I do actually because OP stated that in the thread. If you'd read it, you'd have seen that. You'd probably also have noticed that this thread is a year old.

AliceLivesHere · 24/06/2021 11:34

"Last year she came out as a trans boy (along with her entire female peer group"

Similar to what has happened at my friend's school. Her daughter 14 and several friends are now 'gender fluid' they sometimes say they are gay, then straight, then both, they identify as female then male and then neither. It is currently fashionable to change with the wind.

Someone seems to enjoy fucking up with emotional, hormonal children. If they were left to their own devices without pressure groups promoting their own agendas then they would work out what they are or are not in their own time.

ChubbyLittleManInACampervan · 24/06/2021 11:52

You should never feel guilty about your feelings OP

Your feelings are valid, also you can’t help how you feel

It’s actions where you have a choice, and as long as you support her, that’s what counts.

ChubbyLittleManInACampervan · 24/06/2021 11:52

Ah

Zombie thread ? Blush

Lotsolove · 24/06/2021 11:56

Lots of people don’t like the name they were given at birth. You should be grateful that you have a child that is able to talk to you about these things. It’s not a personal attack on you.

Ohmygoshandfolly · 24/06/2021 12:00

I think it’s just fashionable to say you’re non binary or trans without genuinely feeling that way. I don’t think many people are genuinely trans, it’s just a bandwagon people are jumping on right now. When I was at school everyone wanted to be bisexual, that was cool for some reason.

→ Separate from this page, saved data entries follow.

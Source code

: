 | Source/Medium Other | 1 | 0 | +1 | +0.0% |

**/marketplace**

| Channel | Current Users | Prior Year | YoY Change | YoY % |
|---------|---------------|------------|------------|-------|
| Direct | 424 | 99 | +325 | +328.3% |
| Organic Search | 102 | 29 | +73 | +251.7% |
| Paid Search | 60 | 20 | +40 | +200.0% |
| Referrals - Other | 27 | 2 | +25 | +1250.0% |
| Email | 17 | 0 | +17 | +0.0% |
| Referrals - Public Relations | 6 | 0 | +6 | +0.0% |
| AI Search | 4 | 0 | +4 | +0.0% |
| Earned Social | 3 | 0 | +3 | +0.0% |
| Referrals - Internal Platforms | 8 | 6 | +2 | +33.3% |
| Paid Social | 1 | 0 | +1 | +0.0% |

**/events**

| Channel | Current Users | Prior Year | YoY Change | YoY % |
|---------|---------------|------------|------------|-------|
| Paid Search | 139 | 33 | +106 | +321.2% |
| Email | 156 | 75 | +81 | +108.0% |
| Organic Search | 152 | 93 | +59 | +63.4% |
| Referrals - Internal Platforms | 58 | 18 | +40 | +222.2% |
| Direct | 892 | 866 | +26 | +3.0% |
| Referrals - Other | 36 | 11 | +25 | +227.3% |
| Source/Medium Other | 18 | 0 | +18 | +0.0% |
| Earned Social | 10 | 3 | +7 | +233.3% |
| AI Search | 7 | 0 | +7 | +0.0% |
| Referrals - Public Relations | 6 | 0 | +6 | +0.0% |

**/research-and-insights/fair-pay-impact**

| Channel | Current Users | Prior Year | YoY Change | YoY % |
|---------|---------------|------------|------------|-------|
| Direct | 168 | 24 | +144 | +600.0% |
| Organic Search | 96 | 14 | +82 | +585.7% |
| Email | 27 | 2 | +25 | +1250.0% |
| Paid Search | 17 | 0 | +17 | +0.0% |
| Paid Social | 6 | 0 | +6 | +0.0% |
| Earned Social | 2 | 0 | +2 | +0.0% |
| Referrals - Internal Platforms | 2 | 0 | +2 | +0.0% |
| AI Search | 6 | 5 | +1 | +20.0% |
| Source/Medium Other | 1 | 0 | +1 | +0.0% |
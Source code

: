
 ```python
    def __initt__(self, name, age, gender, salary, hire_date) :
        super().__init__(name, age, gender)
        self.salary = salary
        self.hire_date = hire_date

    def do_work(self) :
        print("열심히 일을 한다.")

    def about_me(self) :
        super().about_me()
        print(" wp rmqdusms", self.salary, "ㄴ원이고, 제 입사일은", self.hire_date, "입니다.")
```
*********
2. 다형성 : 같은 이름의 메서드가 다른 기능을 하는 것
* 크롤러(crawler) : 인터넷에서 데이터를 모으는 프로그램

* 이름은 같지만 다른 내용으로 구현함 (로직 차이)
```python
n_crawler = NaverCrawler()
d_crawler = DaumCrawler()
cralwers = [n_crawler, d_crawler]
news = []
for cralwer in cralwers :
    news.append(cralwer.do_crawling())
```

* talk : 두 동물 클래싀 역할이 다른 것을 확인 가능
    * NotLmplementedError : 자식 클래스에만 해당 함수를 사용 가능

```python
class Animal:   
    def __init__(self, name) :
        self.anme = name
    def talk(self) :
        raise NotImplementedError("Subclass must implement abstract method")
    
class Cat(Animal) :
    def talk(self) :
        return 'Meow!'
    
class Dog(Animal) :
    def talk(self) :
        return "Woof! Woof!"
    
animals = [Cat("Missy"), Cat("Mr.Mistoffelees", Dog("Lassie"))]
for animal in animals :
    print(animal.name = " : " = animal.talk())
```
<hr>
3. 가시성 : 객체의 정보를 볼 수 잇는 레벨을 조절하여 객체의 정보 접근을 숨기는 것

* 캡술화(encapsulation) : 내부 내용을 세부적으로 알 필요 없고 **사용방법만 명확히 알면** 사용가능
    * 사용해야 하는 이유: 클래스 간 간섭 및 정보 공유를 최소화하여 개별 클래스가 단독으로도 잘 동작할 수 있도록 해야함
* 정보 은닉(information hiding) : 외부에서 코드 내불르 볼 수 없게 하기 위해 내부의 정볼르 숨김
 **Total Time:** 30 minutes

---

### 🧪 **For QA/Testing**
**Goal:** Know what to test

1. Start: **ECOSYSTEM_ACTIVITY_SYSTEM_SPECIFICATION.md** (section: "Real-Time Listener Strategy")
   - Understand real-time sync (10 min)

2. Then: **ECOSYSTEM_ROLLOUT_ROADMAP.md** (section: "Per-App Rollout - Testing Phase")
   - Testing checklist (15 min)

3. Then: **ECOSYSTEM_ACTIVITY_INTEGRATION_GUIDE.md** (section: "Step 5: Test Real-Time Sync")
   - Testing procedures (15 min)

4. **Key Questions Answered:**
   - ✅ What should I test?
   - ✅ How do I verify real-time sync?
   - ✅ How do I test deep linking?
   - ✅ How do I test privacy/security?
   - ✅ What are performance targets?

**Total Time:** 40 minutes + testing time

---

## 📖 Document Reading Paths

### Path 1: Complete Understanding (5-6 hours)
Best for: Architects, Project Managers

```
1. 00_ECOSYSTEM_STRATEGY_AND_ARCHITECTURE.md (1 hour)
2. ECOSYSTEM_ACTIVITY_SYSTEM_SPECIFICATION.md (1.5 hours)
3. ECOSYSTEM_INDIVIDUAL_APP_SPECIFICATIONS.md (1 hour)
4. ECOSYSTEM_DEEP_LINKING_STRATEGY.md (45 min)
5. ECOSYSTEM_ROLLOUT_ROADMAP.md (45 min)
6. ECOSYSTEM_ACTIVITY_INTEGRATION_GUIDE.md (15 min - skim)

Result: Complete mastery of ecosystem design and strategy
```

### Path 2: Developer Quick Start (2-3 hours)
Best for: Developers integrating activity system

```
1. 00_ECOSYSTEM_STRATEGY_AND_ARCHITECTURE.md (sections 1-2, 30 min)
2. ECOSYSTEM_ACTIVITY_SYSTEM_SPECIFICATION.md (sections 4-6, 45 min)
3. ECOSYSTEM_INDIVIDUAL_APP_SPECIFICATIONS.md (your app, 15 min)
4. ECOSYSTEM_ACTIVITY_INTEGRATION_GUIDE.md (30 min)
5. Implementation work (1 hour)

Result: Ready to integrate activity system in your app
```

Summersnake · 24/06/2021 12:04

It’s not about you
It’s about him ,his life his name
You don’t own him ,he’s not your possession.
Don’t drive him away .
I speak from experience

mam0918 · 24/06/2021 12:07

As PP I changed my name at 18.

It shouldnt have even been a suprise as I went by the nickname of the name I changed it too for a decade before it was officially changed

Basically my birth name Jessica was picked just because it was the top name at the time, my 'pet name' was Jessie Cat like from postman pat and over time I ended up going by just 'Cat' for 10 years then offically changed name to Catrina because no one ever called me Jessica and I never liked it or even responded to it - cue sudden outrage from people who had called me Cat all my life lol.

People STILL got offended even though nothing changed they would still be calling me Cat except suddenly many got passive aggressive about it and started only refering to me as 'Jessica' when they never had before, its still the same 15 years later.

Honestly it just makes them look stupid and immature and I just ignore them or if others are around and they are clearly attempting to talk to me I point out 'you must be confused because my names Catrina'.

It made me think worse of a lot of people honestly, I really saw how petty they could be over something that had no baring on their life at all.

secondorange · 24/06/2021 12:09

YANBU. I can see why you'd be hurt and your feelings are valid. I won't assume to know as I don't know your DD but it may be a peer pressure sort of thing rather than a gender identity thing as you've said the whole peer group is doing it as well. Just know that by her rejecting her name it doesn't mean she us rejecting you. It sounds like she's trying on some new things and seeing how it makes her feel. She may decide to detransition at some point, maybe not. The best thing you can do is to keep on showing her love.

LewishamMum · 24/06/2021 12:11

I changed my name as a teen too. Aged 12 I wouldn't speak to anyone unless they used my new one and then changed it be deed poll aged 18. (Found out later you can do at 16 which annoyed me.) I've never regretted it.
I would be upset if one of my DC changed their names, although overall I think I'd be more concerned about what they were changing it to and checking it wasn't too awful. Ultimately if you say your DC is called X people will assume you chose X so wouldn't want X to be something embarrassing :).